Turns out Buddy Neiman isn’t the victim’s real name. In fact, no one is really sure who he is, or what secrets may be lurking in his past. Hannah isn’t sure just how she’ll unravel this mystery, but there’s nothing sweeter than bringing a killer to justice…

“Joanne Fluke is the doyenne of deadly desserts with her deliciously popular Hannah Swensen series.” —Publishers Weekly

“Fans will be eagerly awaiting the next installment.” —Booklist

Chapter One

“The only problem with leaving four car lengths in front of you is that four cars come in to fill up the space!” Hannah Swensen complained to her sister Michelle, who was riding in the passenger seat of her cookie truck. “I’m going forty. Do you think that’s too slow?”

“Absolutely not. It’s nasty out there, and anybody who drives faster than forty on a night like this is crazy.”

“Or they come from other states and they don’t know anything about winter driving in Minnesota. I think I’ll pull over as far as I can and let that whole herd of cars behind me pass.”

“Good idea.”

Hannah signaled and moved over as far as she could to encourage the other drivers to pass her. They probably thought she was being too cautious, but a thin film of water glistened on the asphalt surface of the highway, and the temperature was dropping fast. The water would turn into slick ice in a matter of minutes and there was no way Hannah wanted to sail off into the ditch and land in the mud that was just beginning to refreeze from the afternoon thaw.

Some people said that Minnesota had two seasons; Shovel and Swat. Hannah knew that wasn’t the case. The land of the frozen north had four seasons—Fishing Season, Duck Season, Deer Season, and Mud Season. This was the first Thurs day in April and Lake Eden was having the worst Mud Season on record. In the past three days, Earl Flensburg had used his Winnetka County tow truck to pull eighteen vehicles out of the muddy ditches. This number included Hannah’s cookie truck. Twice.

The current road conditions had been brought about by an extremely snowy winter that had yielded a record number of inches. Then, just last week, the days had turned warm with temperatures approaching a positively balmy fifty degrees. This unseasonably warm snap had melted the banks of hard- packed snow that lined the sides of the roads and had turned the shoulders into mud pits. To compound the problem the nights, like tonight, were cold enough to refreeze the water from the afternoon runoff, but the mud in the ditches took much longer to refreeze. Hapless motorists on the highways skidded on the icy film. If they were lucky, they simply ended up in the ditch in need of a tow truck. If they were unlucky, they sideswiped several other cars, resulting in multiple injuries. Warnings about the hazardous road conditions filled the KCOW-TV evening news, but some drivers seemed perfectly oblivious. Until the weather evened out, one way or the other, accidents on the highway would continue to be more common than lost mittens.

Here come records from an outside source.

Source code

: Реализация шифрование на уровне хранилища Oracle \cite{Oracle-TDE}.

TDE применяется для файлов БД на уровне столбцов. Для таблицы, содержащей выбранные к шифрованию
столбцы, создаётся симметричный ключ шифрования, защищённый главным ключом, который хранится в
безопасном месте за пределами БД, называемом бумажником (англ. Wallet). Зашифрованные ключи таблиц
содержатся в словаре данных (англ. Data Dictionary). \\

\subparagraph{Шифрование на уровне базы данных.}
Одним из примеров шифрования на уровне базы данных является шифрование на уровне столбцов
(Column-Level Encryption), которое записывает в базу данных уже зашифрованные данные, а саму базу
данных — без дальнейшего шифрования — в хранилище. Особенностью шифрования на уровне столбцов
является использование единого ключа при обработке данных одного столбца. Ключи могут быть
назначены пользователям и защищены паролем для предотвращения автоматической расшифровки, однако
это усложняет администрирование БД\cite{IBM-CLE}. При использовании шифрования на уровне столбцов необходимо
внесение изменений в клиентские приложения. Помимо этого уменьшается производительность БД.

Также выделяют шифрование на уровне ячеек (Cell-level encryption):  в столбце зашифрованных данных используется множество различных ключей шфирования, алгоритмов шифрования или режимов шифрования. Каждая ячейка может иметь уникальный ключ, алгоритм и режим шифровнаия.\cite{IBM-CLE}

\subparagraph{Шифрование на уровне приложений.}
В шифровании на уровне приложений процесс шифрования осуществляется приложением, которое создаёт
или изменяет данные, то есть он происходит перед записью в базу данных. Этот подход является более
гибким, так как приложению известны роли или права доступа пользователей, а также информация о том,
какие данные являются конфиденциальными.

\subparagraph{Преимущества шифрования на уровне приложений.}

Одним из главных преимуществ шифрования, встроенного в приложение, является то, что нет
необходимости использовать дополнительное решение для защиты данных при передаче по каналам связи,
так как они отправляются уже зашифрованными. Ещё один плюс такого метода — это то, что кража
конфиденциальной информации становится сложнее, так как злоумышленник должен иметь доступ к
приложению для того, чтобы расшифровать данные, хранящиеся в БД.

Hannah gripped the wheel tightly. Road conditions would improve once they turned onto the gravel road that led to the Lake Eden Inn, but they still had over five miles to go on asphalt that resembled nothing so much as an improperly frozen hockey rink.

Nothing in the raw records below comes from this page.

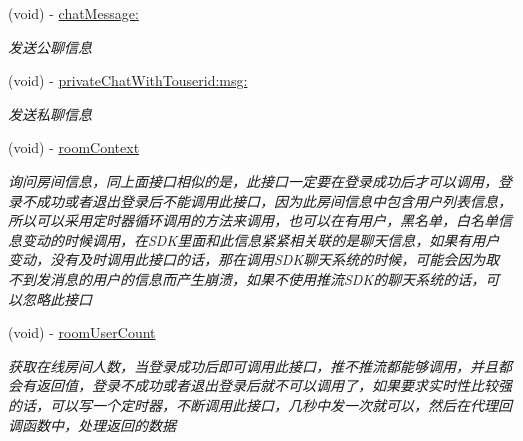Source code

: \begin{DoxyCompactItemize}
\mbox{\label{interface_c_c_push_util_acd392a834f62338dd53eb5ad72be828a}} 
(void) -\/ \hyperlink{interface_c_c_push_util_acd392a834f62338dd53eb5ad72be828a}{chat\+Message\+:}
\begin{DoxyCompactList}\small\item\em 发送公聊信息 \end{DoxyCompactList}\item 
\mbox{\label{interface_c_c_push_util_af9f9ff382772ec3cf3b79494d54b98ef}} 
(void) -\/ \hyperlink{interface_c_c_push_util_af9f9ff382772ec3cf3b79494d54b98ef}{private\+Chat\+With\+Touserid\+:msg\+:}
\begin{DoxyCompactList}\small\item\em 发送私聊信息 \end{DoxyCompactList}\item 
\mbox{\label{interface_c_c_push_util_a1cc7fcf326f4aff8d88db2854958e05f}} 
(void) -\/ \hyperlink{interface_c_c_push_util_a1cc7fcf326f4aff8d88db2854958e05f}{room\+Context}
\begin{DoxyCompactList}\small\item\em 询问房间信息，同上面接口相似的是，此接口一定要在登录成功后才可以调用，登录不成功或者退出登录后不能调用此接口，因为此房间信息中包含用户列表信息，所以可以采用定时器循环调用的方法来调用，也可以在有用户，黑名单，白名单信息变动的时候调用，在\+S\+D\+K里面和此信息紧紧相关联的是聊天信息，如果有用户变动，没有及时调用此接口的话，那在调用\+S\+D\+K聊天系统的时候，可能会因为取不到发消息的用户的信息而产生崩溃，如果不使用推流\+S\+D\+K的聊天系统的话，可以忽略此接口 \end{DoxyCompactList}\item 
\mbox{\label{interface_c_c_push_util_aa91a422d0dcead13111b5aa03d17b5bd}} 
(void) -\/ \hyperlink{interface_c_c_push_util_aa91a422d0dcead13111b5aa03d17b5bd}{room\+User\+Count}
\begin{DoxyCompactList}\small\item\em 获取在线房间人数，当登录成功后即可调用此接口，推不推流都能够调用，并且都会有返回值，登录不成功或者退出登录后就不可以调用了，如果要求实时性比较强的话，可以写一个定时器，不断调用此接口，几秒中发一次就可以，然后在代理回调函数中，处理返回的数据 \end{DoxyCompactList}\end{DoxyCompactItemize}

The two sisters rode in silence for several minutes and then Hannah glanced over at her sister. There was a smile on Michelle’s face and Hannah assumed that she was thinking about Lonnie Murphy, the youngest member of the Winnetka County Sheriff’s Department detective squad. They were on their way to meet Lonnie and his cousin, Devin, at the Lake Eden Inn. There they’d enjoy a preview of Sally and Dick Laughlin’s first-ever weekend jazz festival by listening to the headliner band, the Cinnamon Roll Six, rehearse for their performance the following night. When the rehearsal was over, the Swensen sisters would help Sally serve Hannah’s Special Cinnamon Rolls to the small crowd that had been invited to the musical sneak-peek.

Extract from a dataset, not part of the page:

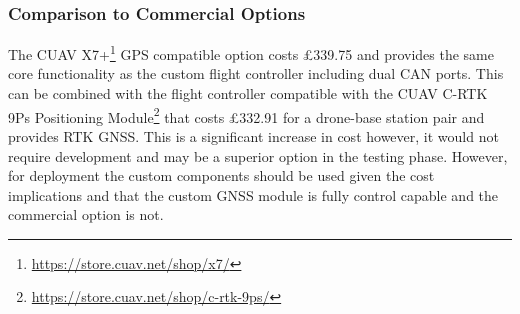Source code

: \subsubsection{Comparison to Commercial Options}\label{sub_sub_section:tgt_commercial_options}

The CUAV X7+\footnote{\url{https://store.cuav.net/shop/x7/}} GPS compatible option costs £339.75 and provides the same core functionality as the custom flight controller including dual \gls{CAN} ports. This can be combined with the flight controller compatible with the CUAV C-RTK 9Ps Positioning Module\footnote{\url{https://store.cuav.net/shop/c-rtk-9ps/}} that costs £332.91 for a drone-base station pair and provides \gls{RTK} \gls{GNSS}. This is a significant increase in cost however, it would not require development and may be a superior option in the testing phase. However, for deployment the custom components should be used given the cost implications and that the custom \gls{GNSS} module is fully control capable and the commercial option is not.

The cinnamon rolls smelled wonderful and Hannah’s stomach growled. She hadn’t taken time for lunch, and she did her best to resist an almost overwhelming urge to reach in the back and snag one for herself. Only the fact that she had to keep both hands on the wheel kept her from indulging that urge. They’d taken the sweet treats out of the oven at The Cookie Jar less than thirty minutes ago, frosted them, and covered the pans with foil. Then they’d secured them in the back of the cookie truck and headed for the highway. Now the interior was filled with the mouthwatering scents of warm bread, cinnamon, and chocolate, and Hannah was getting more ravenous by the minute.

Michelle gave a wistful sigh. “I don’t know how much longer I can hold out. Those rolls smell scrumptious.”

“I was thinking the same thing myself. Maybe we should . . . uh-oh!” Hannah stopped speaking abruptly as brake lights began to flash on the roadway ahead. “Holy . . . !”

“Cow!” Michelle supplied, finishing the phrase with a much more socially acceptable word than the one that Hannah had been about to utter. “What’s going on up there?”

“I don’t know, but it looks like trouble. And we’re not sticking around to find out!” That said, Hannah reacted almost instantaneously as she wrenched the wheel, pumped the brakes, steered out of a skid, and managed to fishtail onto the curvy access road that led to the Winnetka County rest stop.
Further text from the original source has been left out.